= Organon model =

Model of communication by Karl Bühler

The organon model

The organon model (Organon-Modell) is a model of communication by German psychologist and linguist Karl Ludwig Bühler (1879–1963). It was published in German in 1934 and not translated into English until 1990. In it he defined the functions of communication according to which linguistic communication can be described. Bühler's work influenced the communication model of Roman Jakobson.

Buhler's model also apparently influenced Lev Vygotsky who, in discussing memory and goal-directed learning, wrote: "According to K. Buhler, speech thinks for us."

Bühler identified the following three communicative functions:
- the expressive function (Ausdrucksfunktion)
- the representation function (Darstellungsfunktion)
- the conative function (Appellfunktion, i.e. appealing function).

==Background==
Karl Bühler used the Cratylus of Plato as the basis for his remarks. Here, Socrates refers to the word as an ὄργανον, and thus to language as a whole as a tool, with which a person can communicate something to others about things. Bühler described this relationship as a 'three-foundations scheme': oneselfto the otherabout things (einerdem anderenüber die Dinge).

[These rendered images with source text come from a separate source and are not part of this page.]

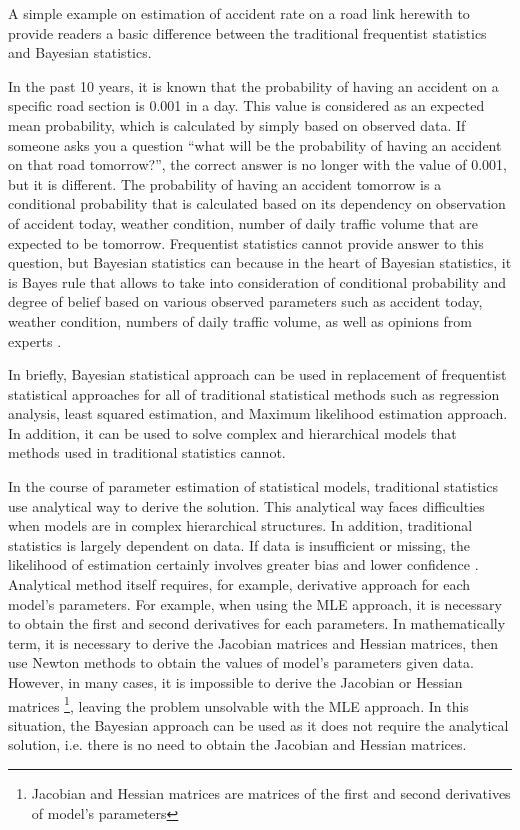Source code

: A simple example on estimation of accident rate on a road link herewith to provide readers a basic difference between the traditional frequentist statistics and Bayesian statistics. 

In the past 10 years, it is known that the probability of having an accident on a specific road section is 0.001 in a day. This value is considered as an expected mean probability, which is calculated by simply based on observed data. If someone asks you a question ``what will be the probability of having an accident on that road tomorrow?'', the correct answer is no longer with the value of 0.001, but it is different. The probability of having an accident tomorrow is a conditional probability that is calculated based on its dependency on observation of accident today, weather condition, number of daily traffic volume that are expected to be tomorrow. Frequentist statistics cannot provide answer to this question, but Bayesian statistics can because in the heart of Bayesian statistics, it is Bayes rule that allows to take into consideration of conditional probability and degree of belief based on various observed parameters such as accident today, weather condition, numbers of daily traffic volume, as well as opinions from experts \citep{Andrew2006}.

In briefly, Bayesian statistical approach can be used in replacement of frequentist statistical approaches for all of traditional statistical methods such as regression analysis, least squared estimation, and Maximum likelihood estimation approach. In addition, it can be used to solve complex and hierarchical models that methods used in traditional statistics cannot. 

In the course of parameter estimation of statistical models, traditional statistics use analytical way to derive the solution. This analytical way faces difficulties when models are in complex hierarchical structures. In addition, traditional statistics is largely dependent on data. If data is insufficient or missing, the likelihood of estimation certainly involves greater bias and lower confidence \citep{Andrew2006,jeffgill}. Analytical method itself requires, for example, derivative approach for each model's parameters. For example, when using the MLE approach, it is necessary to obtain the first and second derivatives for each parameters. In mathematically term, it is necessary to derive the Jacobian matrices and Hessian matrices, then use Newton methods to obtain the values of model's parameters given data. However, in many cases, it is impossible to derive the Jacobian or Hessian matrices \footnote{Jacobian and Hessian matrices are matrices of the first and second derivatives of model's parameters}, leaving the problem unsolvable with the MLE approach. In this situation, the Bayesian approach can be used as it does not require the analytical solution, i.e. there is no need to obtain the Jacobian and Hessian matrices.

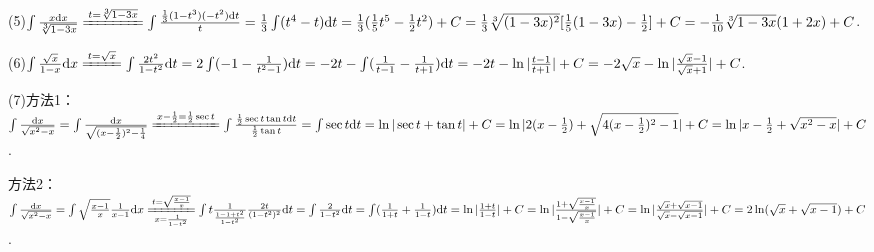 \documentclass[12pt,UTF8]{ctexart}
\begin{document}
\begin{enumerate}
(5)$\int\frac{x\mathrm dx}{\sqrt[3]{1-3x}}\xlongequal{t=\sqrt[3]{1-3x}}\int\frac{\frac13(1-t^3)(-t^2)\mathrm dt}t=\frac13\int(t^4-t)\mathrm dt=\frac13(\frac15t^5-\frac12t^2)+C\\
=\frac13\sqrt[3]{(1-3x)^2}[\frac15(1-3x)-\frac12]+C=-\frac1{10}\sqrt[3]{1-3x}(1+2x)+C$.

(6)$\int\frac{\sqrt x}{1-x}\mathrm dx\xlongequal{t=\sqrt x}\int\frac{2t^2}{1-t^2}\mathrm dt=2\int(-1-\frac1{t^2-1})\mathrm dt=-2t-\int(\frac1{t-1}-\frac1{t+1})\mathrm dt\\
=-2t-\ln|\frac{t-1}{t+1}|+C=-2\sqrt x-\ln|\frac{\sqrt x-1}{\sqrt x+1}|+C$.

(7)方法1：$\int\frac{\mathrm dx}{\sqrt{x^2-x}}=\int\frac{\mathrm dx}{\sqrt{(x-\frac12)^2-\frac14}}\xlongequal{x-\frac12=\frac12\sec t}\int\frac{\frac12\sec t\tan t\mathrm dt}{\frac12\tan t}=\int\sec t\mathrm dt\\
=\ln|\sec t+\tan t|+C=\ln|2(x-\frac12)+\sqrt{4(x-\frac12)^2-1}|+C=\ln|x-\frac12+\sqrt{x^2-x}|+C$.

方法2：$\int\frac{\mathrm dx}{\sqrt{x^2-x}}=\int\sqrt{\frac{x-1}x}\frac1{x-1}\mathrm dx\xlongequal[x=\frac1{1-t^2}]{t=\sqrt{\frac{x-1}x}}\int t\frac1{\frac{1-1+t^2}{1-t^2}}\frac{2t}{(1-t^2)^2}\mathrm dt=\int\frac2{1-t^2}\mathrm dt\\
=\int(\frac1{1+t}+\frac1{1-t})\mathrm dt=\ln|\frac{1+t}{1-t}|+C=\ln|\frac{1+\sqrt{\frac{x-1}x}}{1-\sqrt{\frac{x-1}x}}|+C=\ln|\frac{\sqrt x+\sqrt{x-1}}{\sqrt x-\sqrt{x-1}}|+C\\
=2\ln(\sqrt x+\sqrt{x-1})+C$.
\footnotemark[1]
\end{enumerate}
\end{document}

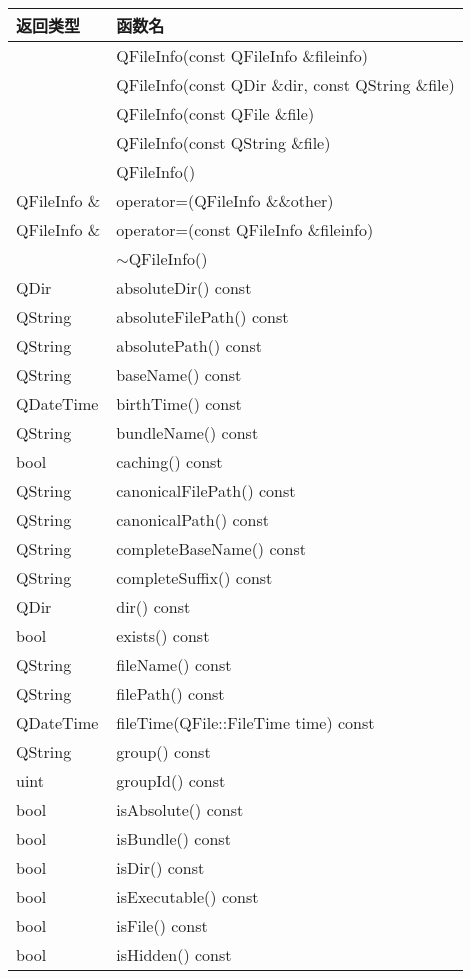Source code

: \begin{longtable}{|l|l|}
\hline
返回类型& 	函数名\\
\hline
&	QFileInfo(const QFileInfo \&fileinfo)\\
\hline
&	QFileInfo(const QDir \&dir, const QString \&file)\\
\hline
&	QFileInfo(const QFile \&file)\\
\hline
&	QFileInfo(const QString \&file)\\
\hline
&	QFileInfo()\\
\hline
QFileInfo \& &	operator=(QFileInfo \&\&other)\\
\hline
QFileInfo \& &	operator=(const QFileInfo \&fileinfo)\\
\hline
&	$\sim$QFileInfo()\\
\hline
QDir& 	absoluteDir() const\\
\hline
QString& 	absoluteFilePath() const\\
\hline
QString& 	absolutePath() const\\
\hline
QString& 	baseName() const\\
\hline
QDateTime& 	birthTime() const\\
\hline
QString& 	bundleName() const\\
\hline
bool& 	caching() const\\
\hline
QString& 	canonicalFilePath() const\\
\hline
QString& 	canonicalPath() const\\
\hline
QString& 	completeBaseName() const\\
\hline
QString& 	completeSuffix() const\\
\hline
QDir& 	dir() const\\
\hline
bool& 	exists() const\\
\hline
QString& 	fileName() const\\
\hline
QString& 	filePath() const\\
\hline
QDateTime& 	fileTime(QFile::FileTime time) const\\
\hline
QString& 	group() const\\
\hline
uint& 	groupId() const\\
\hline
bool& 	isAbsolute() const\\
\hline
bool& 	isBundle() const\\
\hline
bool& 	isDir() const\\
\hline
bool& 	isExecutable() const\\
\hline
bool& 	isFile() const\\
\hline
bool& 	isHidden() const\\

\end{longtable}

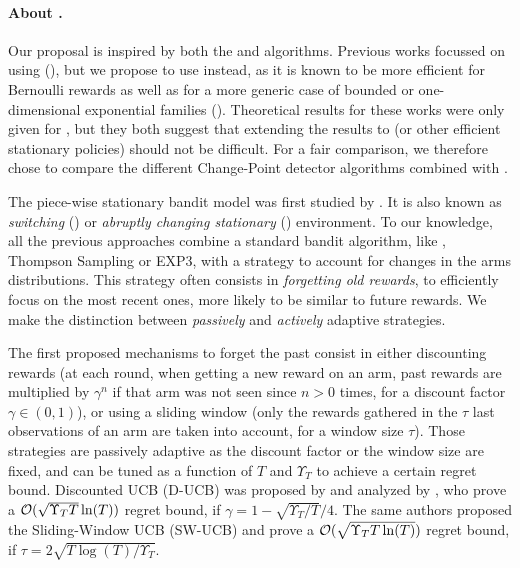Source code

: \paragraph{About \klUCB.}
%
Our proposal \GLRklUCB{} is inspired by both the \MUCB{} and \CUSUMUCB{} algorithms.
Previous works focussed on using \UCB{} (\cite{LiuLeeShroff17,CaoZhenKvetonXie18}),
but we propose to use \klUCB{} instead, as it is known to be more efficient for Bernoulli rewards as well as for a more generic case of bounded or one-dimensional exponential families (\cite{KLUCBJournal}).
Theoretical results for these works were only given for \UCB, but they both suggest that extending the results to \klUCB{} (or other efficient stationary policies) should not be difficult.
For a fair comparison, we therefore chose to compare the different Change-Point detector algorithms combined with \klUCB.


The piece-wise stationary bandit model was first studied by \cite{Kocsis06,YuMannor09,Garivier11UCBDiscount}. It is also known as \emph{switching} (\cite{MellorShapiro13}) or \emph{abruptly changing stationary} (\cite{WeiSrivastava18}) environment. %
To our knowledge, all the previous approaches combine a standard bandit algorithm, like \UCB{}, Thompson Sampling or EXP3, with a strategy to account for changes in the arms distributions. This strategy often consists in \emph{forgetting old rewards}, to efficiently focus on the most recent ones, more likely to be similar to future rewards. We make the distinction between \emph{passively} and \emph{actively} adaptive strategies.


The first proposed mechanisms to forget the past consist in either discounting rewards (at each round, when getting a new reward on an arm, past rewards are multiplied by $\gamma^n$ if that arm was not seen since $n>0$ times, for a discount factor $\gamma\in(0,1)$), or using a sliding window (only the rewards gathered in the $\tau$ last observations of an arm are taken into account, for a window size $\tau$).
Those strategies are passively adaptive as the discount factor or the window size are fixed, and can be tuned as a function of $T$ and $\Upsilon_T$ to achieve a certain regret bound.
Discounted UCB (D-UCB) was proposed by \cite{Kocsis06} and analyzed by \cite{Garivier11UCBDiscount}, who prove a $\mathcal{O}(\sqrt{\Upsilon_T T }\ln(T))$ regret bound, if $\gamma = 1 - \sqrt{\Upsilon_T/T}/4$.
The same authors proposed the Sliding-Window UCB (SW-UCB) and prove a $\mathcal{O}(\sqrt{\Upsilon_T T \ln(T)})$ regret bound, if $\tau = 2 \sqrt{T\log(T)/\Upsilon_T}$.

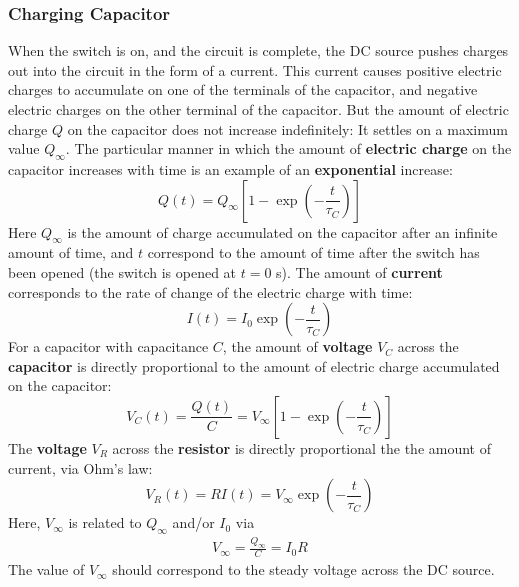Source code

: \subsubsection{Charging Capacitor}
When the switch is on, and the circuit is complete, the DC source pushes charges out into the circuit in the form of a current. This current causes positive electric charges to accumulate on one of the terminals of the capacitor, and negative electric charges on the other terminal of the capacitor. But the amount of electric charge $Q$ on the capacitor does not increase indefinitely: It settles on a maximum value $Q_{\infty}$. The particular manner in which the amount of \textbf{electric charge} on the capacitor increases with time is an example of an \textbf{exponential} increase:
\begin{equation}
    Q(t) = Q_{\infty} \left[ 1 - \exp\left(-\frac{t}{\tau_{C}}\right) \right]
    \label{eq.05.RC.q.charging}
\end{equation}
Here $Q_{\infty}$ is the amount of charge accumulated on the capacitor after an infinite amount of time, and $t$ correspond to the amount of time after the switch has been opened (the switch is opened at $t = 0$ s). The amount of \textbf{current} corresponds to the rate of change of the electric charge with time:
\begin{equation}
    I(t) = I_{0} \exp\left(-\frac{t}{\tau_{C}}\right)
    \label{eq.05.RC.i.charging}
\end{equation}
For a capacitor with capacitance $C$, the amount of \textbf{voltage} $V_{C}$ across the \textbf{capacitor} is directly proportional to the amount of electric charge accumulated on the capacitor:
\begin{equation}
    V_{C}(t) = \frac{Q(t)}{C} = V_{\infty} \left[ 1 - \exp\left(-\frac{t}{\tau_{C}}\right) \right]
    \label{eq.05.RC.vC.charging}
\end{equation}
The \textbf{voltage} $V_{R}$ across the \textbf{resistor} is directly proportional the the amount of current, via Ohm's law:
\begin{equation}
    V_{R}(t) = R I(t) = V_{\infty} \exp\left(-\frac{t}{\tau_{C}}\right)
    \label{eq.05.RC.vR.charging}
\end{equation}
Here, $V_{\infty}$ is related to $Q_{\infty}$ and/or $I_{0}$ via
\begin{eqnarray}
    V_{\infty} = \frac{Q_{\infty}}{C} = I_{0} R
\end{eqnarray}
The value of $V_{\infty}$ should correspond to the steady voltage across the DC source.

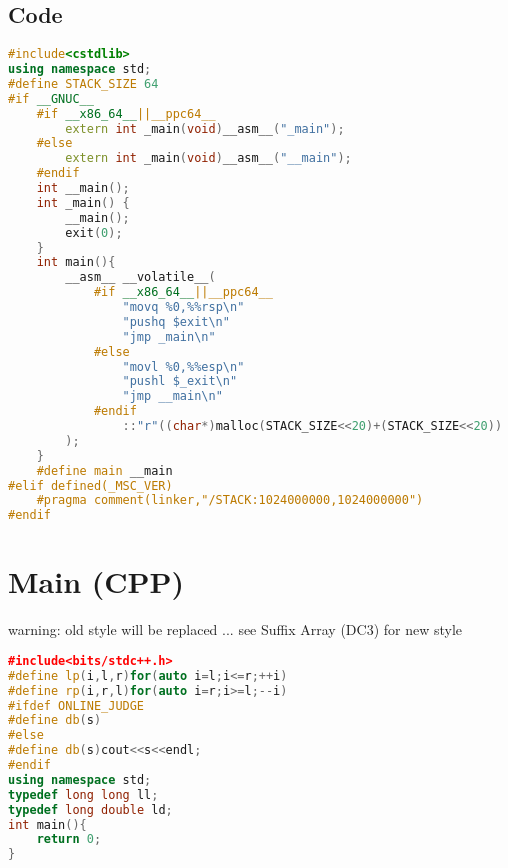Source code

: \documentclass{book}
\begin{document}
\subsection*{Code}
\begin{lstlisting}[language=C++,title={Large Stack.hpp (845 bytes, 32 lines)}]
#include<cstdlib>
using namespace std;
#define STACK_SIZE 64
#if __GNUC__
    #if __x86_64__||__ppc64__
        extern int _main(void)__asm__("_main");
    #else
        extern int _main(void)__asm__("__main");
    #endif
    int __main();
    int _main() {
        __main();
        exit(0);
    }
    int main(){
        __asm__ __volatile__(
            #if __x86_64__||__ppc64__
                "movq %0,%%rsp\n"
                "pushq $exit\n"
                "jmp _main\n"
            #else
                "movl %0,%%esp\n"
                "pushl $_exit\n"
                "jmp __main\n"
            #endif
                ::"r"((char*)malloc(STACK_SIZE<<20)+(STACK_SIZE<<20))
        );
    }
    #define main __main
#elif defined(_MSC_VER)
    #pragma comment(linker,"/STACK:1024000000,1024000000")
#endif\end{lstlisting}
\section{Main (CPP)}
warning: old style will be replaced ... see Suffix Array (DC3) for new style\begin{lstlisting}[language=C++,title={Main (CPP).hpp (287 bytes, 14 lines)}]
﻿#include<bits/stdc++.h>
#define lp(i,l,r)for(auto i=l;i<=r;++i)
#define rp(i,r,l)for(auto i=r;i>=l;--i)
#ifdef ONLINE_JUDGE
#define db(s)
#else
#define db(s)cout<<s<<endl;
#endif
using namespace std;
typedef long long ll;
typedef long double ld;
int main(){
    return 0;
}\end{lstlisting}
\end{document}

Bühler's organon model criticized the material thinking of behaviorism, which according to him had renewed the "flatus-vocis nominalism of the incipient Middle Ages in modern form."

==As a semiotic model==
Hartmut Stöckl described the Organon model as a semiotic model, comparing it to Aristotle's triad of pathos, logos, and ethos. He wrote:

[Bühler’s] model acknowledges “the essential rhetorical fact that any sign use must in effect express the ethos of the rhetor, represent their rational take on the world (logos) and appeal to the emotional mindset of an envisaged audience (pathos).”
— Stöckl

The model has been compared to Kress's semiotic model.